Hors circuit, on risque même une amende salée - 730 euros - pour "violation de propriété", qui peut parfois monter à "plusieurs milliers d'euros".
- Casse-tête -
Les randonneurs ne sont donc pas habitués à partager le terrain et les conflits potentiels sont nombreux.
Le parc de Leogang a trouvé, en pionnier, des solutions pour se diversifier depuis sa création en 2001, signant des accords pour désamorcer les contentieux.
Un succès qui a payé: en dix ans, l'affluence des nouveaux visiteurs estivaux a augmenté de 70%, s'élevant à 260.000 l'an passé, pour un nombre de nuitées dorénavant supérieur à la saison hivernale, dit fièrement Kornel Grundner, responsable des télécabines.
Des courses pour la Coupe du monde de VTT s'y déroulent aussi régulièrement.

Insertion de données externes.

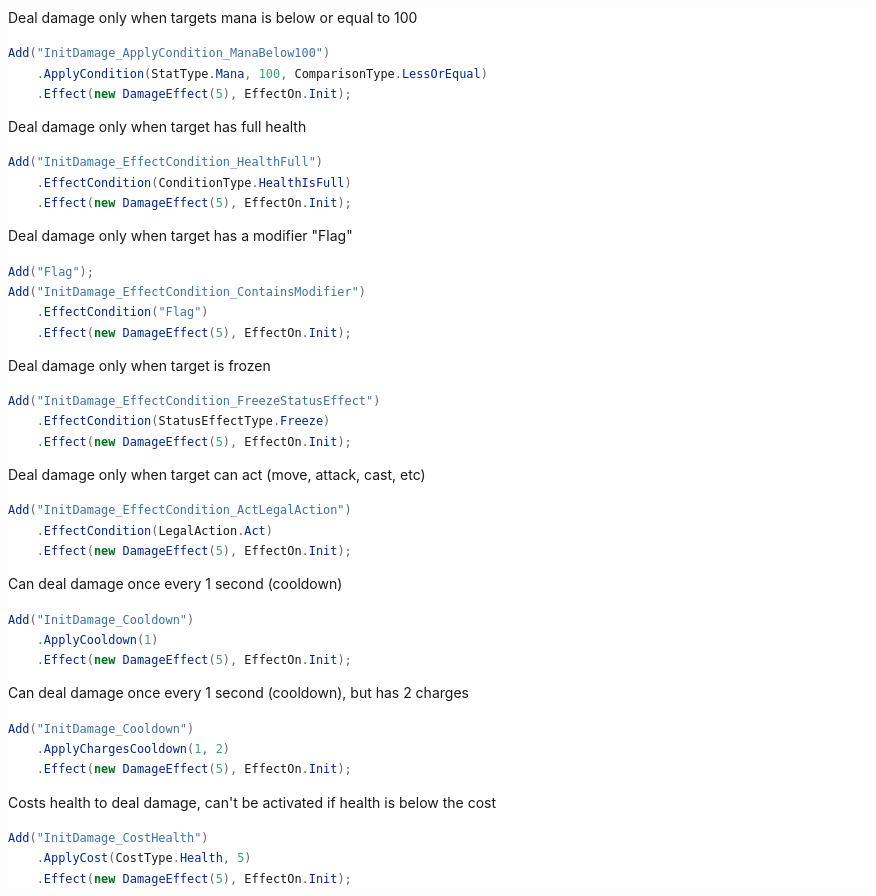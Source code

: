 Deal damage only when targets mana is below or equal to 100

```csharp
Add("InitDamage_ApplyCondition_ManaBelow100")
	.ApplyCondition(StatType.Mana, 100, ComparisonType.LessOrEqual)
	.Effect(new DamageEffect(5), EffectOn.Init);
```

Deal damage only when target has full health

```csharp
Add("InitDamage_EffectCondition_HealthFull")
	.EffectCondition(ConditionType.HealthIsFull)
	.Effect(new DamageEffect(5), EffectOn.Init);
```

Deal damage only when target has a modifier "Flag"

```csharp
Add("Flag");
Add("InitDamage_EffectCondition_ContainsModifier")
	.EffectCondition("Flag")
	.Effect(new DamageEffect(5), EffectOn.Init);
```

Deal damage only when target is frozen

```csharp
Add("InitDamage_EffectCondition_FreezeStatusEffect")
	.EffectCondition(StatusEffectType.Freeze)
	.Effect(new DamageEffect(5), EffectOn.Init);
```

Deal damage only when target can act (move, attack, cast, etc)

```csharp
Add("InitDamage_EffectCondition_ActLegalAction")
	.EffectCondition(LegalAction.Act)
	.Effect(new DamageEffect(5), EffectOn.Init);
```

Can deal damage once every 1 second (cooldown)

```csharp
Add("InitDamage_Cooldown")
	.ApplyCooldown(1)
	.Effect(new DamageEffect(5), EffectOn.Init);
```

Can deal damage once every 1 second (cooldown), but has 2 charges

```csharp
Add("InitDamage_Cooldown")
	.ApplyChargesCooldown(1, 2)
	.Effect(new DamageEffect(5), EffectOn.Init);
```

Costs health to deal damage, can't be activated if health is below the cost

```csharp
Add("InitDamage_CostHealth")
	.ApplyCost(CostType.Health, 5)
	.Effect(new DamageEffect(5), EffectOn.Init);
```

Mais ailleurs, la cohabitation entre habitants, adeptes de la marche à pied et fonceurs en selle reste "difficile", raconte Isabella Hummel, 33 ans, venue de Suisse où les vététistes ne sont pas mieux vus dans "certains cantons", parmi les amoureux de la nature en quête de tranquillité.
Sans parler des chasseurs qui craignent que ces nouveaux envahisseurs aux tenues bariolées fassent fuir leur gibier.
Ce doit être la priorité du gouvernement, insiste l'économiste Oliver Fritz, de l'institut de référence Wifo: "assurer une coexistence" pacifique entre les différentes parties.
Le casse-tête en vaut la peine, selon lui: on n'a pas trouvé meilleure "solution" face au déclin du ski que la marche ou le vélo.